Cieśnina Ormuz jest powszechnie uznawana za ważny punkt przecięcia szlaku tranzytowego ropy naftowej. Droga wodna położona między Iranem a Omanem to strategicznie ważny kanał łączącym producentów ropy naftowej na Bliskim Wschodzie z kluczowymi rynkami na całym świecie - zauważa CNBC.

Według amerykańskiej Agencji Informacji Energetycznej (EIA), w 2022 r. przepływ ropy naftowej w Cieśninie Ormuz wyniósł średnio 21 milionów baryłek dziennie. Stanowi to równowartość około 21 proc. światowego handlu ropą naftową – przypomina CNBC.

Tak wysoki udział ropy transportowanej przez Cieśninie Ormuz w światowym handlu sprawia, że nawet tymczasowe zablokowanie tego szlaku, może spowodować wzrost światowych cen energii, wzrost kosztów transportu i znaczne opóźnienia w dostawach.

Obietnica Izraela, że uderzy w Iran po ataku rakietowym w zeszłym tygodniu, wywołała spekulacje, że kraj ten może wkrótce zaatakować infrastrukturę energetyczną Teheranu.

Jednak w ocenia analityków obecnie rynek nie wycenia najgorszego przypadku, a tylko potencjalny wpływ ataku na irańską infrastrukturę energetyczną.

Ile może kosztować ropa naftowej po ataku na Iran?

Wielu analityków energetycznych postrzega zablokowanie Cieśniny Ormuz jako najgorszy scenariusz — taki, który może spowodować wzrost cen ropy znacznie powyżej 100 USD za baryłkę.

W programie „Squawk Box Asia” stacji CNBC Saul Kavonic, starszy analityk ds. badań w MST Financial powiedział, że jeśli tranzyt przez Cieśninę Ormuz miałby zostać dotknięty, to wpływ na cenę ropy byłby trzykrotnie większy niż szoki cenowe z lat 70. XX wieku, do których doszło w następstwie rewolucji irańskiej i arabskiego embarga naftowego. "Mówimy o 150 dolarach plus za baryłkę ropy”, powiedział Kavonic.

Jeszcze czarniejsza wizję dla cen ropy roztacza Bjarne Schieldrop, główny analityk towarów w szwedzkim banku SEB. Uważa on, że ogólną zasadą na rynkach towarowych jest to, że jeśli podaż jest poważnie ograniczona, cena często rośnie do poziomu od pięciu do dziesięciu razy wyższego niż normalny.

Międzynarodowe kontrakty terminowe na ropę Brent z terminem wygaśnięcia w grudniu były ostatnio notowane po 79,74 USD za baryłkę. Amerykańskie kontrakty terminowe na ropy WTI (West Texas Intermediate) był na poziomie 75,99 USD za baryłkę.
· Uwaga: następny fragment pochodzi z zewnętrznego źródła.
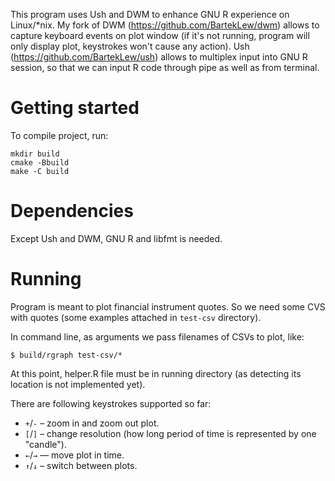 This program uses Ush and DWM to enhance GNU R experience
on Linux/*nix.
My fork of DWM (https://github.com/BartekLew/dwm) allows to
capture keyboard events on plot window (if it's not running,
program will only display plot, keystrokes won't cause any
action). Ush (https://github.com/BartekLew/ush) allows
to multiplex input into GNU R session, so that we can
input R code through pipe as well as from terminal.

Getting started
===============

To compile project, run:

```
mkdir build
cmake -Bbuild
make -C build
```

Dependencies
============

Except Ush and DWM, GNU R and libfmt is needed.

Running
=======

Program is meant to plot financial instrument quotes. So we need
some CVS with quotes (some examples attached in `test-csv` directory).

In command line, as arguments we pass filenames of CSVs to plot,
like:

```
$ build/rgraph test-csv/*
```

At this point, helper.R file must be in running directory (as detecting
its location is not implemented yet).

There are following keystrokes supported so far:

* `+`/`-` – zoom in and zoom out plot.
* `[`/`]` – change resolution (how long period of time is represented by one "candle").
* `←`/`→` — move plot in time.
* `↑`/`↓` – switch between plots.
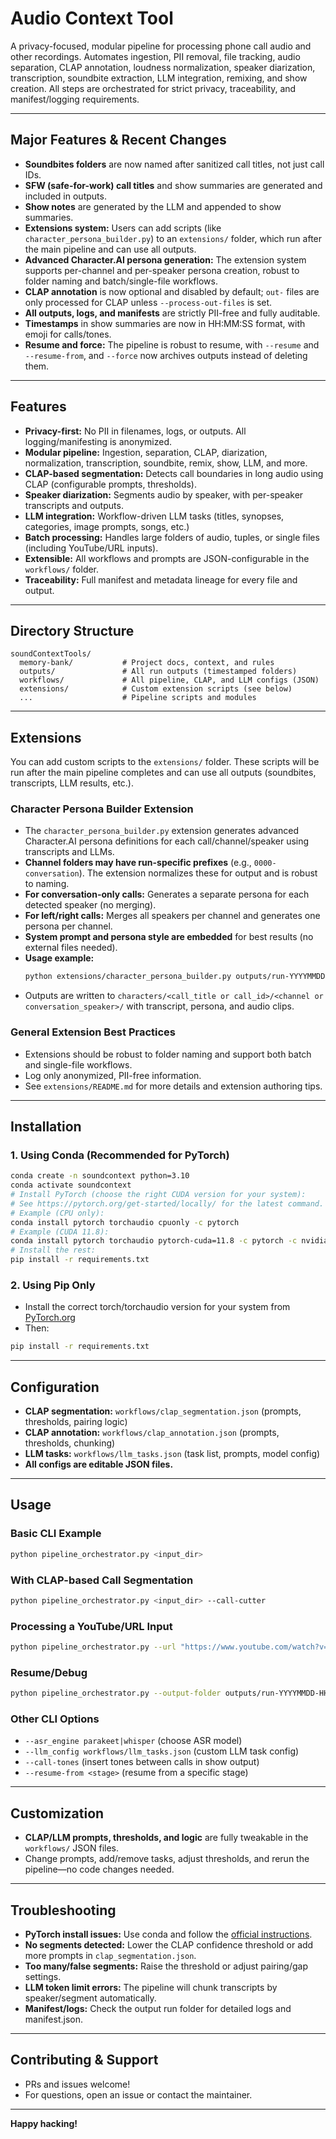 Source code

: # Audio Context Tool

A privacy-focused, modular pipeline for processing phone call audio and other recordings. Automates ingestion, PII removal, file tracking, audio separation, CLAP annotation, loudness normalization, speaker diarization, transcription, soundbite extraction, LLM integration, remixing, and show creation. All steps are orchestrated for strict privacy, traceability, and manifest/logging requirements.

---

## Major Features & Recent Changes
- **Soundbites folders** are now named after sanitized call titles, not just call IDs.
- **SFW (safe-for-work) call titles** and show summaries are generated and included in outputs.
- **Show notes** are generated by the LLM and appended to show summaries.
- **Extensions system:** Users can add scripts (like `character_persona_builder.py`) to an `extensions/` folder, which run after the main pipeline and can use all outputs.
- **Advanced Character.AI persona generation:** The extension system supports per-channel and per-speaker persona creation, robust to folder naming and batch/single-file workflows.
- **CLAP annotation** is now optional and disabled by default; `out-` files are only processed for CLAP unless `--process-out-files` is set.
- **All outputs, logs, and manifests** are strictly PII-free and fully auditable.
- **Timestamps** in show summaries are now in HH:MM:SS format, with emoji for calls/tones.
- **Resume and force:** The pipeline is robust to resume, with `--resume` and `--resume-from`, and `--force` now archives outputs instead of deleting them.

---

## Features
- **Privacy-first:** No PII in filenames, logs, or outputs. All logging/manifesting is anonymized.
- **Modular pipeline:** Ingestion, separation, CLAP, diarization, normalization, transcription, soundbite, remix, show, LLM, and more.
- **CLAP-based segmentation:** Detects call boundaries in long audio using CLAP (configurable prompts, thresholds).
- **Speaker diarization:** Segments audio by speaker, with per-speaker transcripts and outputs.
- **LLM integration:** Workflow-driven LLM tasks (titles, synopses, categories, image prompts, songs, etc.)
- **Batch processing:** Handles large folders of audio, tuples, or single files (including YouTube/URL inputs).
- **Extensible:** All workflows and prompts are JSON-configurable in the `workflows/` folder.
- **Traceability:** Full manifest and metadata lineage for every file and output.

---

## Directory Structure
```
soundContextTools/
  memory-bank/           # Project docs, context, and rules
  outputs/               # All run outputs (timestamped folders)
  workflows/             # All pipeline, CLAP, and LLM configs (JSON)
  extensions/            # Custom extension scripts (see below)
  ...                    # Pipeline scripts and modules
```

---

## Extensions

You can add custom scripts to the `extensions/` folder. These scripts will be run after the main pipeline completes and can use all outputs (soundbites, transcripts, LLM results, etc.).

### Character Persona Builder Extension

- The `character_persona_builder.py` extension generates advanced Character.AI persona definitions for each call/channel/speaker using transcripts and LLMs.
- **Channel folders may have run-specific prefixes** (e.g., `0000-conversation`). The extension normalizes these for output and is robust to naming.
- **For conversation-only calls:** Generates a separate persona for each detected speaker (no merging).
- **For left/right calls:** Merges all speakers per channel and generates one persona per channel.
- **System prompt and persona style are embedded** for best results (no external files needed).
- **Usage example:**
  ```sh
  python extensions/character_persona_builder.py outputs/run-YYYYMMDD-HHMMSS --llm-config workflows/llm_tasks.json
  ```
- Outputs are written to `characters/<call_title or call_id>/<channel or conversation_speaker>/` with transcript, persona, and audio clips.

### General Extension Best Practices
- Extensions should be robust to folder naming and support both batch and single-file workflows.
- Log only anonymized, PII-free information.
- See `extensions/README.md` for more details and extension authoring tips.

---

## Installation

### 1. Using Conda (Recommended for PyTorch)
```sh
conda create -n soundcontext python=3.10
conda activate soundcontext
# Install PyTorch (choose the right CUDA version for your system):
# See https://pytorch.org/get-started/locally/ for the latest command.
# Example (CPU only):
conda install pytorch torchaudio cpuonly -c pytorch
# Example (CUDA 11.8):
conda install pytorch torchaudio pytorch-cuda=11.8 -c pytorch -c nvidia
# Install the rest:
pip install -r requirements.txt
```

### 2. Using Pip Only
- Install the correct torch/torchaudio version for your system from [PyTorch.org](https://pytorch.org/get-started/locally/)
- Then:
```sh
pip install -r requirements.txt
```

---

## Configuration
- **CLAP segmentation:** `workflows/clap_segmentation.json` (prompts, thresholds, pairing logic)
- **CLAP annotation:** `workflows/clap_annotation.json` (prompts, thresholds, chunking)
- **LLM tasks:** `workflows/llm_tasks.json` (task list, prompts, model config)
- **All configs are editable JSON files.**

---

## Usage

### Basic CLI Example
```sh
python pipeline_orchestrator.py <input_dir>
```

### With CLAP-based Call Segmentation
```sh
python pipeline_orchestrator.py <input_dir> --call-cutter
```

### Processing a YouTube/URL Input
```sh
python pipeline_orchestrator.py --url "https://www.youtube.com/watch?v=..."
```

### Resume/Debug
```sh
python pipeline_orchestrator.py --output-folder outputs/run-YYYYMMDD-HHMMSS --resume
```

### Other CLI Options
- `--asr_engine parakeet|whisper` (choose ASR model)
- `--llm_config workflows/llm_tasks.json` (custom LLM task config)
- `--call-tones` (insert tones between calls in show output)
- `--resume-from <stage>` (resume from a specific stage)

---

## Customization
- **CLAP/LLM prompts, thresholds, and logic** are fully tweakable in the `workflows/` JSON files.
- Change prompts, add/remove tasks, adjust thresholds, and rerun the pipeline—no code changes needed.

---

## Troubleshooting
- **PyTorch install issues:** Use conda and follow the [official instructions](https://pytorch.org/get-started/locally/).
- **No segments detected:** Lower the CLAP confidence threshold or add more prompts in `clap_segmentation.json`.
- **Too many/false segments:** Raise the threshold or adjust pairing/gap settings.
- **LLM token limit errors:** The pipeline will chunk transcripts by speaker/segment automatically.
- **Manifest/logs:** Check the output run folder for detailed logs and manifest.json.

---

## Contributing & Support
- PRs and issues welcome!
- For questions, open an issue or contact the maintainer.

---

**Happy hacking!**  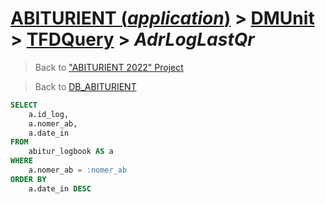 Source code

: # [ABITURIENT (*application*)](../../app_abiturient_2022.md) > [DMUnit](../DMUnit.md) > [TFDQuery](TDFQuery.md) > *AdrLogLastQr*

> Back to ["ABITURIENT 2022" Project](/README.md)

> Back to [DB_ABITURIENT](../../../db/db_abiturient_2022.md)

```sql
SELECT
    a.id_log,
    a.nomer_ab,
    a.date_in
FROM
    abitur_logbook AS a
WHERE
    a.nomer_ab = :nomer_ab
ORDER BY
    a.date_in DESC
``` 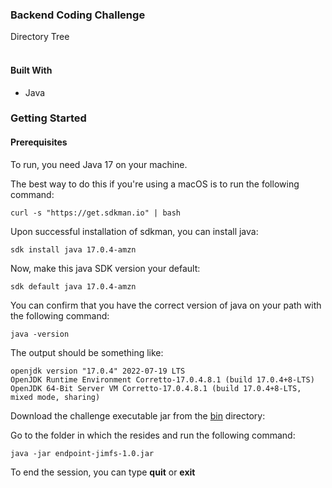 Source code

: ### Backend Coding Challenge
Directory Tree
<br>
<br>

#### Built With
* Java


### Getting Started
#### Prerequisites
To run, you need Java 17 on your machine.

The best way to do this if you're using a macOS is to run the following command:
```shell
curl -s "https://get.sdkman.io" | bash
```

Upon successful installation of sdkman, you can install java:
```shell
sdk install java 17.0.4-amzn
```

Now, make this java SDK version your default:
```shell
sdk default java 17.0.4-amzn
```

You can confirm that you have the correct version of java on your path with the following command:
```shell
java -version
```

The output should be something like:
```
openjdk version "17.0.4" 2022-07-19 LTS
OpenJDK Runtime Environment Corretto-17.0.4.8.1 (build 17.0.4+8-LTS)
OpenJDK 64-Bit Server VM Corretto-17.0.4.8.1 (build 17.0.4+8-LTS, mixed mode, sharing)
```

Download the challenge executable jar from the [bin](https://github.com/michaaelw/endpoint-jimfs/tree/master/bin) directory:

Go to the folder in which the resides and run the following command:
```shell
java -jar endpoint-jimfs-1.0.jar
```

To end the session, you can type **quit** or **exit**

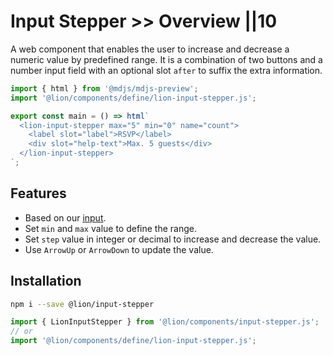 # Input Stepper >> Overview ||10

A web component that enables the user to increase and decrease a numeric value by predefined range. It is a combination of two buttons and a number input field with an optional slot `after` to suffix the extra information.

```js script
import { html } from '@mdjs/mdjs-preview';
import '@lion/components/define/lion-input-stepper.js';
```

```js preview-story
export const main = () => html`
  <lion-input-stepper max="5" min="0" name="count">
    <label slot="label">RSVP</label>
    <div slot="help-text">Max. 5 guests</div>
  </lion-input-stepper>
`;
```

## Features

- Based on our [input](../input/overview.md).
- Set `min` and `max` value to define the range.
- Set `step` value in integer or decimal to increase and decrease the value.
- Use `ArrowUp` or `ArrowDown` to update the value.

## Installation

```bash
npm i --save @lion/input-stepper
```

```js
import { LionInputStepper } from '@lion/components/input-stepper.js';
// or
import '@lion/components/define/lion-input-stepper.js';
```
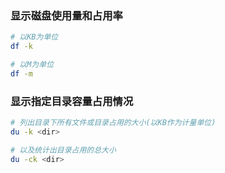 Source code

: ### 显示磁盘使用量和占用率
```bash
# 以KB为单位
df -k

# 以M为单位
df -m
```

### 显示指定目录容量占用情况
```bash
# 列出目录下所有文件或目录占用的大小(以KB作为计量单位)
du -k <dir>

# 以及统计出目录占用的总大小
du -ck <dir>
``` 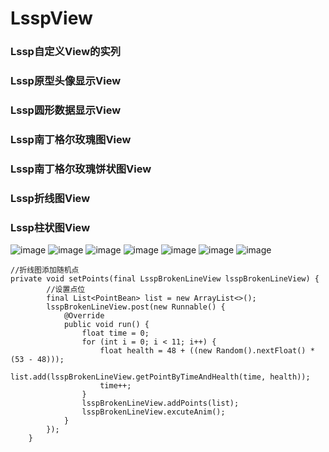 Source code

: # LsspView


### Lssp自定义View的实列
### Lssp原型头像显示View
### Lssp圆形数据显示View
### Lssp南丁格尔玫瑰图View
### Lssp南丁格尔玫瑰饼状图View
### Lssp折线图View
### Lssp柱状图View

![image](https://github.com/LiLiTaBaBa/LsspView/blob/master/pic/index.jpg)
![image](https://github.com/LiLiTaBaBa/LsspView/blob/master/pic/LsspHeaderView.jpg)
![image](https://github.com/LiLiTaBaBa/LsspView/blob/master/pic/LsspBrokenLineView.jpg)
![image](https://github.com/LiLiTaBaBa/LsspView/blob/master/pic/LsspCircleDataInfoView.jpg)
![image](https://github.com/LiLiTaBaBa/LsspView/blob/master/pic/LsspRoseLeafView.jpg)
![image](https://github.com/LiLiTaBaBa/LsspView/blob/master/pic/LsspWarningRankView.jpg)
![image](https://github.com/LiLiTaBaBa/LsspView/blob/master/pic/LsspColumnarView.jpg)

```
//折线图添加随机点
private void setPoints(final LsspBrokenLineView lsspBrokenLineView) {
        //设置点位
        final List<PointBean> list = new ArrayList<>();
        lsspBrokenLineView.post(new Runnable() {
            @Override
            public void run() {
                float time = 0;
                for (int i = 0; i < 11; i++) {
                    float health = 48 + ((new Random().nextFloat() * (53 - 48)));
                    list.add(lsspBrokenLineView.getPointByTimeAndHealth(time, health));
                    time++;
                }
                lsspBrokenLineView.addPoints(list);
                lsspBrokenLineView.excuteAnim();
            }
        });
    }
```
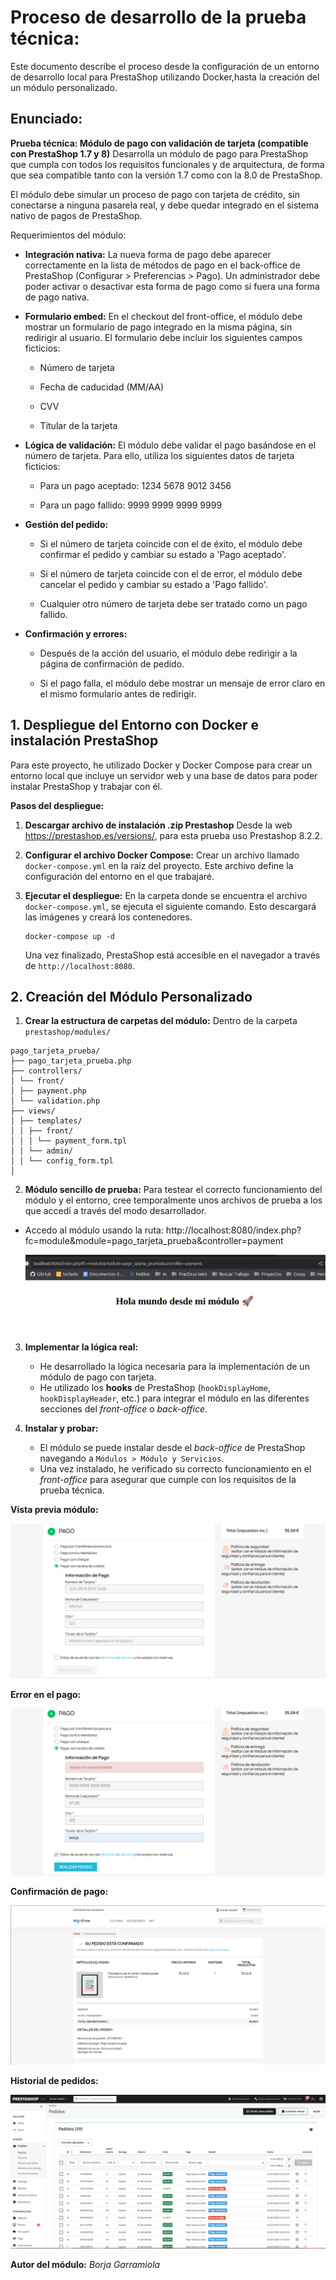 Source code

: # Proceso de desarrollo de la prueba técnica:

Este documento describe el proceso desde la configuración de un entorno de desarrollo local para PrestaShop utilizando Docker,hasta la creación del un módulo personalizado.

## Enunciado:

**Prueba técnica: Módulo de pago con validación de tarjeta (compatible con PrestaShop 1.7 y 8)**
Desarrolla un módulo de pago para PrestaShop que cumpla con todos los requisitos funcionales y de arquitectura, de forma que sea compatible tanto con la versión 1.7 como con la 8.0 de PrestaShop.

El módulo debe simular un proceso de pago con tarjeta de crédito, sin conectarse a ninguna pasarela real, y debe quedar integrado en el sistema nativo de pagos de PrestaShop.

Requerimientos del módulo:

- **Integración nativa:** La nueva forma de pago debe aparecer correctamente en la lista de métodos de pago en el back-office de PrestaShop (Configurar > Preferencias > Pago). Un administrador debe poder activar o desactivar esta forma de pago como si fuera una forma de pago nativa.

- **Formulario embed:** En el checkout del front-office, el módulo debe mostrar un formulario de pago integrado en la misma página, sin redirigir al usuario. El formulario debe incluir los siguientes campos ficticios:

  - Número de tarjeta

  - Fecha de caducidad (MM/AA)

  - CVV

  - Titular de la tarjeta

- **Lógica de validación:** El módulo debe validar el pago basándose en el número de tarjeta. Para ello, utiliza los siguientes datos de tarjeta ficticios:

  - Para un pago aceptado: 1234 5678 9012 3456

  - Para un pago fallido: 9999 9999 9999 9999

- **Gestión del pedido:**

  - Si el número de tarjeta coincide con el de éxito, el módulo debe confirmar el pedido y cambiar su estado a 'Pago aceptado'.

  - Si el número de tarjeta coincide con el de error, el módulo debe cancelar el pedido y cambiar su estado a 'Pago fallido'.

  - Cualquier otro número de tarjeta debe ser tratado como un pago fallido.

- **Confirmación y errores:**

  - Después de la acción del usuario, el módulo debe redirigir a la página de confirmación de pedido.

  - Si el pago falla, el módulo debe mostrar un mensaje de error claro en el mismo formulario antes de redirigir.

## 1. Despliegue del Entorno con Docker e instalación PrestaShop

Para este proyecto, he utilizado Docker y Docker Compose para crear un entorno local que incluye un servidor web y una base de datos para poder instalar PrestaShop y trabajar con él.

**Pasos del despliegue:**

1.  **Descargar archivo de instalación .zip Prestashop**
    Desde la web https://prestashop.es/versions/, para esta prueba uso Prestashop 8.2.2.

2.  **Configurar el archivo Docker Compose:** Crear un archivo llamado `docker-compose.yml` en la raíz del proyecto. Este archivo define la configuración del entorno en el que trabajaré.

3.  **Ejecutar el despliegue:** En la carpeta donde se encuentra el archivo `docker-compose.yml`, se ejecuta el siguiente comando. Esto descargará las imágenes y creará los contenedores.
    ```
    docker-compose up -d
    ```
    Una vez finalizado, PrestaShop está accesible en el navegador a través de `http://localhost:8080`.

## 2. Creación del Módulo Personalizado

1.  **Crear la estructura de carpetas del módulo:** Dentro de la carpeta `prestashop/modules/`

```
pago_tarjeta_prueba/
├── pago_tarjeta_prueba.php
├── controllers/
│ └── front/
│ ├── payment.php
│ └── validation.php
├── views/
│ ├── templates/
│ │ ├── front/
│ │ │ └── payment_form.tpl
│ │ └── admin/
│ │ └── config_form.tpl
│
```

2.  **Módulo sencillo de prueba:** Para testear el correcto funcionamiento del módulo y el entorno, cree temporalmente unos archivos de prueba a los que accedí a través del modo desarrollador.

- Accedo al módulo usando la ruta:
  http://localhost:8080/index.php?fc=module&module=pago_tarjeta_prueba&controller=payment

  ![alt text](imgs-readme/modulo-prueba.png)

3. **Implementar la lógica real:**

   - He desarrollado la lógica necesaria para la implementación de un módulo de pago con tarjeta.
   - He utilizado los **hooks** de PrestaShop (`hookDisplayHome`, `hookDisplayHeader`, etc.) para integrar el módulo en las diferentes secciones del _front-office_ o _back-office_.

4. **Instalar y probar:**
   - El módulo se puede instalar desde el _back-office_ de PrestaShop navegando a `Módulos > Módulo y Servicios`.
   - Una vez instalado, he verificado su correcto funcionamiento en el _front-office_ para asegurar que cumple con los requisitos de la prueba técnica.

**Vista previa módulo:**

![alt text](imgs-readme/modulo.png)

**Error en el pago:**

![alt text](imgs-readme/pago-erroneo.png)

**Confirmación de pago:**

![alt text](imgs-readme/pago-confirmado.png)

**Historial de pedidos:**

![alt text](imgs-readme/historial-pedidos.png)

**Autor del módulo:**
_Borja Garramiola_
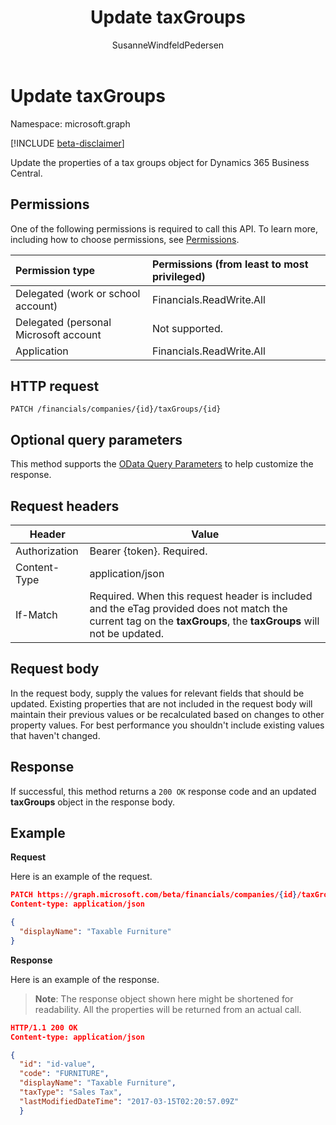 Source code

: ﻿---
title: Update taxGroups 
description: Updates a tax group object in Dynamics 365 Business Central. 
services: project-madeira
documentationcenter: ''
author: SusanneWindfeldPedersen
localization_priority: Normal
ms.prod: "dynamics-365-business-central"
doc_type: apiPageType
---

# Update taxGroups

Namespace: microsoft.graph

[!INCLUDE [beta-disclaimer](../../includes/beta-disclaimer.md)]

Update the properties of a tax groups object for Dynamics 365 Business Central.

## Permissions

One of the following permissions is required to call this API. To learn more, including how to choose permissions, see [Permissions](/graph/permissions-reference).

| Permission type                       | Permissions (from least to most privileged) |
| :------------------------------------ | :------------------------------------------ |
| Delegated (work or school account)    | Financials.ReadWrite.All                    |
| Delegated (personal Microsoft account | Not supported.                              |
| Application                           | Financials.ReadWrite.All                    |

## HTTP request

```
PATCH /financials/companies/{id}/taxGroups/{id}
```

## Optional query parameters

This method supports the [OData Query Parameters](/graph/query-parameters) to help customize the response.

## Request headers

| Header        | Value                                                                                                                                                            |
| ------------- | ---------------------------------------------------------------------------------------------------------------------------------------------------------------- |
| Authorization | Bearer {token}. Required.                                                                                                                                        |
| Content-Type  | application/json                                                                                                                                                 |
| If-Match      | Required. When this request header is included and the eTag provided does not match the current tag on the **taxGroups**, the **taxGroups** will not be updated. |

## Request body

In the request body, supply the values for relevant fields that should be updated. Existing properties that are not included in the request body will maintain their previous values or be recalculated based on changes to other property values. For best performance you shouldn't include existing values that haven't changed.

## Response

If successful, this method returns a `200 OK` response code and an updated **taxGroups** object in the response body.

## Example

**Request**

Here is an example of the request.

```json
PATCH https://graph.microsoft.com/beta/financials/companies/{id}/taxGroups/{id}
Content-type: application/json

{
  "displayName": "Taxable Furniture"
}
```

**Response**

Here is an example of the response. 

> **Note**: The response object shown here might be shortened for readability. All the properties will be returned from an actual call.

```json
HTTP/1.1 200 OK
Content-type: application/json

{
  "id": "id-value",
  "code": "FURNITURE",
  "displayName": "Taxable Furniture",
  "taxType": "Sales Tax",
  "lastModifiedDateTime": "2017-03-15T02:20:57.09Z"
  }
```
„Tak więc, gdyby najgorsze się wydarzyło i Cieśnina Ormuz byłaby zamknięta przez miesiąc lub dłużej, ropa Brent prawdopodobnie wzrosłaby do 350 USD baryłkę, a gospodarka światowa uległaby załamaniu” — powiedział Schieldrop w piątek w notatce badawczej cytowanej przez CNBC. Dodał też, że po pewnym czasie cena ropy spadłaby ponownie poniżej 200 USD/b.

Skroplony gaz też jest zagrożony

Warren Patterson, szef strategii towarowej w holenderskim banku ING uważa, że wszelkie zakłócenia w dostawach w odniesieniu do Cieśniny Ormuz nie będą ograniczone tylko do rynku ropy. W jego ocenie mogą one zakłócić transport skroplonego gazu ziemnego z Kataru, który stanowi ponad 20 proc. globalnego handlu LNG.

Byłoby to szokiem dla światowych rynków gazu, szczególnie w obliczu nadchodzącej zimy na półkuli północnej, gdzie obserwujemy większe zapotrzebowanie na gaz do celów grzewczych. Chociaż obserwujemy wzrost nowych zdolności eksportowych LNG, to i tak jest to znacznie mniej niż wolumeny eksportu Kataru” - powiedział Patterson w notatce opublikowanej 4 października i cytowanej przez CNBC.